I would like to hear everyone's opinions on the various dried yeasts available, I have used several liquid cultures from both White Labs and Wyeast and have had good results however the ease of use and cost of the dried varieties makes them so much more attractive to the busy homebrewer. My question is - Which dried yeasts have you used with which style of beer that you consider to have produced an exceptional beer?

Reply to
Spanky

DCL T-58 is great for Belgian dubbels, tripels, and wits. I like their K-97 for alt. Lallemand Nottingham is a good clean fermenting ale yeast.

---------->Denny

Reply to
Denny Conn

Im lookin to do a stout and/or porter within the next couple weeks... any suggestions for that?

Reply to
White Trash

I like Nottingham ale yeast... I won a second place ribbon for my blonde ale whilst using that yeast. I've also used Edme ale yeast with good results.

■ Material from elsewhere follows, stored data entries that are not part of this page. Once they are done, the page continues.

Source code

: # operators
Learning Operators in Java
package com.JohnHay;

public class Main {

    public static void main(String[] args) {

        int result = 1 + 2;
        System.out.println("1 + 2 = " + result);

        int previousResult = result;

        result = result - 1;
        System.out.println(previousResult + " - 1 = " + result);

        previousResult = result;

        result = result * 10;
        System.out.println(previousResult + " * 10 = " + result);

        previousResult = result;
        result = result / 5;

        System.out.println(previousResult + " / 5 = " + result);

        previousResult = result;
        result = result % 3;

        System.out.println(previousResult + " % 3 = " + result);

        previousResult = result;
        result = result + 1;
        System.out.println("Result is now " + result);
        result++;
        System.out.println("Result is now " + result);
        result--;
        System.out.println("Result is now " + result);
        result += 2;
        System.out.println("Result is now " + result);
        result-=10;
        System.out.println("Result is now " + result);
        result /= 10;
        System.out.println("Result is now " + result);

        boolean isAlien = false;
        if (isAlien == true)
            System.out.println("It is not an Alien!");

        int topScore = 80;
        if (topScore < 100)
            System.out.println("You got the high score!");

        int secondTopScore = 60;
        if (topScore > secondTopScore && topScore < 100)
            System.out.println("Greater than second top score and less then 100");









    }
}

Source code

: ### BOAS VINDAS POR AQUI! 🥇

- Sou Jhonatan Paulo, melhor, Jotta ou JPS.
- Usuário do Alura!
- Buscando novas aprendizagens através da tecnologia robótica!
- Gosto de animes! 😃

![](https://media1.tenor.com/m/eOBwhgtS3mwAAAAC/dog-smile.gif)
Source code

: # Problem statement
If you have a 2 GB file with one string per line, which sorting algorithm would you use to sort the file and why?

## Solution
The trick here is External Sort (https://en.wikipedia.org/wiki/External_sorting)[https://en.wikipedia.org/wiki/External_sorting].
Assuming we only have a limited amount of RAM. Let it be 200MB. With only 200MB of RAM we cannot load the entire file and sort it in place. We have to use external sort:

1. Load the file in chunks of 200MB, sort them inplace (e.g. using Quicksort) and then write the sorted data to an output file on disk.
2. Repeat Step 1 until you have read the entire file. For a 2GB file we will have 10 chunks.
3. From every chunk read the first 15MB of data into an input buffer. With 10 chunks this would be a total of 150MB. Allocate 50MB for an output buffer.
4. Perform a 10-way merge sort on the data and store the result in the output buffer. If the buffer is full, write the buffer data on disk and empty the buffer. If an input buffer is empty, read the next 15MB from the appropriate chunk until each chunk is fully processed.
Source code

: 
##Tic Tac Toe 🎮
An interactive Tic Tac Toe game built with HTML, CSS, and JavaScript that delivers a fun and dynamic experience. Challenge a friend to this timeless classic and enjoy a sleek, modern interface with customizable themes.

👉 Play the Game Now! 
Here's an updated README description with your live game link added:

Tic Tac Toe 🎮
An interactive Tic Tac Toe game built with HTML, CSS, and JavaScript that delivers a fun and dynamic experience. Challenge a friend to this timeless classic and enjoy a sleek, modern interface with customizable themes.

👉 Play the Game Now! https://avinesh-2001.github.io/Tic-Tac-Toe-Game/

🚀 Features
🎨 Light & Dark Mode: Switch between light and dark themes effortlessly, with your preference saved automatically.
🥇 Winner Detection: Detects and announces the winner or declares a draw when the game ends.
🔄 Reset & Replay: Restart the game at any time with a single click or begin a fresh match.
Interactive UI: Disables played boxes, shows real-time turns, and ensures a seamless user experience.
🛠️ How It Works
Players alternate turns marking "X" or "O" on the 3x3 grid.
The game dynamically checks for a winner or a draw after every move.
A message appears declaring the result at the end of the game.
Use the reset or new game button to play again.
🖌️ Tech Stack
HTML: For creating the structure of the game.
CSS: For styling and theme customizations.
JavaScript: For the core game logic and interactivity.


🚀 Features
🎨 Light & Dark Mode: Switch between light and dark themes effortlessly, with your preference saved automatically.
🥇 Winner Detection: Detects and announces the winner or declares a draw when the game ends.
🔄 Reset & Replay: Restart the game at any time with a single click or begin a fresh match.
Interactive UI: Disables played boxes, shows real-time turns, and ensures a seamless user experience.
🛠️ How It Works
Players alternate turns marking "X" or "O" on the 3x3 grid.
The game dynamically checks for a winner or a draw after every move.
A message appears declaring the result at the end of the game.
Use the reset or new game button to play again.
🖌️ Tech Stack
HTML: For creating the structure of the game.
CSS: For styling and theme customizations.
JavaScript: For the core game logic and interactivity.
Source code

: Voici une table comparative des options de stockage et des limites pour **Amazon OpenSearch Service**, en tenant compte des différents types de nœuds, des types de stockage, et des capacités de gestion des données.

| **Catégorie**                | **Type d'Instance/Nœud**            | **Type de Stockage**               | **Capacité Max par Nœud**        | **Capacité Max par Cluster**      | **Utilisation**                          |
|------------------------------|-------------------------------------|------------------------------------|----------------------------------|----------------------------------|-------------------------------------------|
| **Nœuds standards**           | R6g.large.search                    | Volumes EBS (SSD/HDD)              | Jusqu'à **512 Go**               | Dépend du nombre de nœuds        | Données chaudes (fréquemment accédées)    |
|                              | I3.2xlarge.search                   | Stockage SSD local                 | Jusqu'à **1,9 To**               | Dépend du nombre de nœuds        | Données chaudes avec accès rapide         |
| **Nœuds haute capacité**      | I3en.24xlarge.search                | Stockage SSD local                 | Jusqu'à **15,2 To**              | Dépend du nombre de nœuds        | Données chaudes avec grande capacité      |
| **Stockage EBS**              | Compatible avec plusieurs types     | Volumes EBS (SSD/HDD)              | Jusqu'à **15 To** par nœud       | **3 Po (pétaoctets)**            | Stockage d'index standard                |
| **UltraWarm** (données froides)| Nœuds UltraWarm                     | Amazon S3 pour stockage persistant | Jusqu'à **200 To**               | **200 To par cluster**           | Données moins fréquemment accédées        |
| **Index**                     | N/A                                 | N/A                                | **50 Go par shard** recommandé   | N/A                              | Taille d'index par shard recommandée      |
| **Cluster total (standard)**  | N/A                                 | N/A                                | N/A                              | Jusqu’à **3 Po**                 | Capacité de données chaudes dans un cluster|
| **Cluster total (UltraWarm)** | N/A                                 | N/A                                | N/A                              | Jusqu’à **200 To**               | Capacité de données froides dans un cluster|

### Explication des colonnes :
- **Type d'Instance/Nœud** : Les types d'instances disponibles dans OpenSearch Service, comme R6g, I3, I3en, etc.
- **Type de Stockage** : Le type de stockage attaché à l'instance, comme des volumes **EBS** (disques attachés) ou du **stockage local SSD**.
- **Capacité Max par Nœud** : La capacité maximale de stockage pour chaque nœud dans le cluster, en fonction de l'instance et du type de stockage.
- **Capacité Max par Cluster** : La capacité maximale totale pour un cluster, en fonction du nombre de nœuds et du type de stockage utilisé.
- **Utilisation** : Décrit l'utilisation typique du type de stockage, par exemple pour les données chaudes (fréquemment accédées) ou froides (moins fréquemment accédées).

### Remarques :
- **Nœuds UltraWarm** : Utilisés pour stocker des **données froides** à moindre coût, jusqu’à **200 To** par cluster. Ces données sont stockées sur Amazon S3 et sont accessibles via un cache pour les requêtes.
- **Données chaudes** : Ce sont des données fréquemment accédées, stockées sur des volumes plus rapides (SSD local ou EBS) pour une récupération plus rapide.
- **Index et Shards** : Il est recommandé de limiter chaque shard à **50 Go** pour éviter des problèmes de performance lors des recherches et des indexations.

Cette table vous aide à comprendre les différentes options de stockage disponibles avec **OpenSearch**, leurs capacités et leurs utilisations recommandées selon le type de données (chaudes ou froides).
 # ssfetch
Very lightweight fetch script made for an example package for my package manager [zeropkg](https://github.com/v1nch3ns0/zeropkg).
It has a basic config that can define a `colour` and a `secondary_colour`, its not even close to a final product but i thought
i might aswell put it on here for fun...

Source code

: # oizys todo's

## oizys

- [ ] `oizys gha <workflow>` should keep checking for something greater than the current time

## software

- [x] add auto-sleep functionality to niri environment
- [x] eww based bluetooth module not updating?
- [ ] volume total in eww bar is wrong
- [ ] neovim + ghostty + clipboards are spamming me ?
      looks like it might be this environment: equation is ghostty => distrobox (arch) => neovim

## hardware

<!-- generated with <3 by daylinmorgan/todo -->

I agree that dry yeast is a good idea for beers where the style of yeast isn't much of a contributing factor to the flavor or aroma... it's so darn cheap compared to the smack packs and vials. Dry yeast also tends to stay fresh longer, and often seems to get off to a better start than liquid yeasts.

Reply to
David M. Taylor

even better.. grab the sediment from a bottled conditioned brew. I'm doing that tonight once I finish my bottle of Duvel.

Reply to
Kerry The Liar Loves Waffles

remember to do a starter on it. There's not enough to pitch but yea, yeA, YEA! The pasturization kills the poor microbes in most domestic beers, sadly. I'm stuck trying to find an alternative to wine yeast for my unfinished quadruple-bock/barley wine. The yeast I was using conked out half-way. White Labs has some strains that will handle it but their procedures for getting the alcohol content up to 15-16% are ridiculous.

Reply to
G_cowboy_is_that_a_Gnu_Hurd?

Thanks so far for your responses, keep them coming!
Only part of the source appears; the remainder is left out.